Nein, eine Samenbank ist nicht das, was man im Deutschen gemeinhin dafür hält : eine Spermatozoenbank für die künstliche Befruchtung menschlicher Eizellen. »Same« (griechisch : sperma) wird hier nur metaphorisch verwendet, denn ein Spermatozoon ist für sich nicht lebensfähig, aus ihm wird nichts. Ein wirklicher Same lebt bereits als ein Ganzes, wenn auch nur latent. Er ist ein Körper, ohne einen zu haben, und schützt mit seiner Samenhülle den keimfähigen Embryo. Ein Same ist eine potenzielle Pflanze, die Samen bildet, aus der erneut Pflanzen entstehen, die Samen bilden usw. Demnach ist eine Samenbank eine Lebendsammlung gehorteter Pflanzensamen.

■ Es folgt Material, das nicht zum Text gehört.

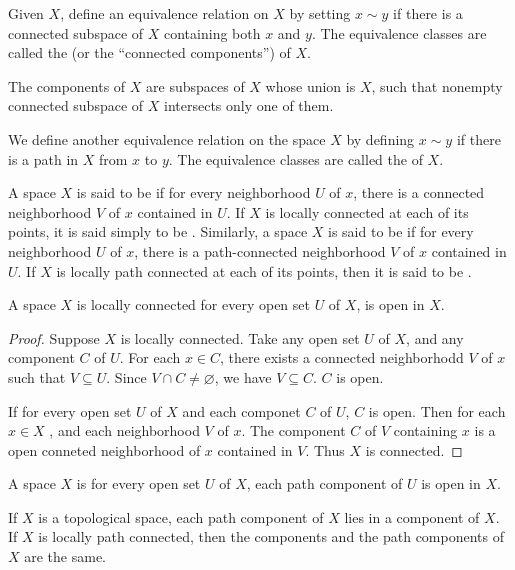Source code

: \documentclass[../main.tex]{subfiles}
\begin{document}
\begin{definition}{}{}
Given $X$, define an equivalence relation on $X$ by setting $x \sim y$ if there is a connected subspace of $X$ containing both $x$ and $y$. The equivalence classes are called the  (or the ``connected components'') of $X$.
\end{definition}
\begin{theorem}{}{}
The components of $X$ are  subspaces of $X$ whose union is $X$, such that  nonempty connected subspace of $X$ intersects only one of them.
\end{theorem}
\begin{definition}{}{}
We define another equivalence relation on the space $X$ by defining $x \sim y$ if there is a path in $X$ from $x$ to $y$. The equivalence classes are called the  of $X$.
\end{definition}
\begin{definition}{}{}
A space $X$ is said to be  if for every neighborhood $U$ of $x$, there is a connected neighborhood $V$ of $x$ contained in $U$. If $X$ is locally connected at each of its points, it is said simply to be . Similarly, a space $X$ is said to be  if for every neighborhood $U$ of $x$, there is a path-connected neighborhood $V$ of $x$ contained in $U$. If $X$ is locally path connected at each of its points, then it is said to be .
\end{definition}


\begin{theorem}{}{}
A space $X$ is locally connected  for every open set $U$ of $X$,  is open in $X$.
\end{theorem}
\begin{proof}
    Suppose \(  X  \) is locally connected. Take any open set \(  U  \) of \(  X  \), and any component \(  C  \) of \(  U  \). For each \(  x \in C  \), there exists a connected neighborhodd \(  V  \) of \(  x \) such that \(  V\subseteq U  \). Since \(  V\cap C\neq \varnothing  \),     we have      \(  V\subseteq C  \). \(  C  \) is open.
    
    If for every open set \(  U  \) of \(  X  \) and each componet \(  C  \) of \(  U  \), \(  C  \) is open. Then for each \(  x \in X  \) , and each neighborhood \(  V  \) of \(  x  \). The component \(  C  \) of \(  V  \) containing \(  x  \) is a open conneted neighborhood of \(  x  \) contained in \(  V  \). Thus \(  X  \) is connected.         
\end{proof}
\begin{theorem}{}{}
A space $X$ is   for every open set $U$ of $X$, each path component of $U$ is open in $X$.
\end{theorem}
\begin{theorem}{}{}
If $X$ is a topological space, each path component of $X$ lies in a component of $X$. If $X$ is locally path connected, then the components and the path components of $X$ are the same.
\end{theorem}
\end{document}
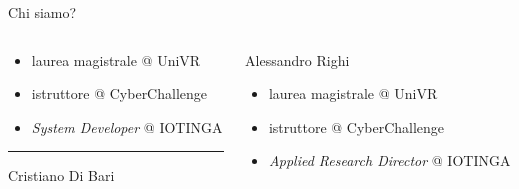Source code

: \documentclass[12pt]{beamer}
\begin{document}
\begin{frame}{Chi siamo?}
\begin{columns}[T] %
\begin{column}{.48\textwidth}
\begin{itemize}
\item laurea magistrale @ UniVR
\item istruttore @ CyberChallenge
\item \textit{System Developer} @ IOTINGA
\end{itemize}        
{\color{blue}\rule{\linewidth}{2pt}}%
\begin{center}
Cristiano Di Bari
\end{center}
\end{column}%
\hfill%
\begin{column}{.48\textwidth}%
\begin{center}%

Alessandro Righi
\color{blue}{\rule{\linewidth}{2pt}}%
\begin{itemize}
\item laurea magistrale @ UniVR
\item istruttore @ CyberChallenge
\item \textit{Applied Research Director} @ IOTINGA
\end{itemize}
\end{center}
\end{column}%
\end{columns}
\end{frame}
\end{document}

Laut der Welternährungsorganisation FAO gibt es weltweit bereits über 1 750 Samenbanken. Die europaweit größte an Lebendbestand ist die Genbank des deutschen Leibniz-Instituts für Pflanzengenetik und Kulturpflanzenforschung (IPK) in Gatersleben, Sachsen-Anhalt. Bevor sie zur bundeszentralen Genbank der BRD wurde, war sie die nationale Kulturpflanzenbank der DDR. Die Samen alter Sorten von Gerste, Kartoffel und Sonnenblume sowie von zahlreichen weiteren Getreiden, Ölsaaten und Gemüsen werden dort vorgehalten. Der Universalsingular »Kartoffel« umfasst beispielsweise etwa 100 Spezies und davon wiederum zahlreiche Sorten. Jene gesammelten Sorten sind nicht mehr marktrelevant, sie sind aus dem kommerziellen Anbau verschwunden und würden aussterben, würde man sie in der Samenbank nicht bewusst am Leben erhalten.
Aber auch strahleninduzierte Mutanten aus Experimenten des Gründungsdirektors Hans Stubbe (1902–1989) mit der Zierpflanze Großes Löwenmaul (Antirrhinum majus) werden am IPK noch aufbewahrt. Sie sind wissenschaftshistorische Zeugnisse der frühen Strahlengenetik und belegen, dass nationale Samenbanken von Beginn an Orte der Forschung und Technisierung waren. Auch heute geht ihr Charakter über den einer Sammlung weit hinaus. Samenbanken sind Knotenpunkte in vielfältigen Infrastrukturen: von Landwirtschaft und Züchtung, von universitärer Forschung, von bioinformatischen Digitalisierungsstrategien (»Biologische Ressourcenzentren«), von Kleingartenvereinen und individuellen Hobby- Gärtnern, und von Botanischen Gärten und Naturschutzorganisationen. Selbst eifrige Christen, die sich einen Bibelgarten mit der Atmosphäre des alten Israels anlegen wollen, werden von den großen Samenbanken mit Samentütchen versorgt.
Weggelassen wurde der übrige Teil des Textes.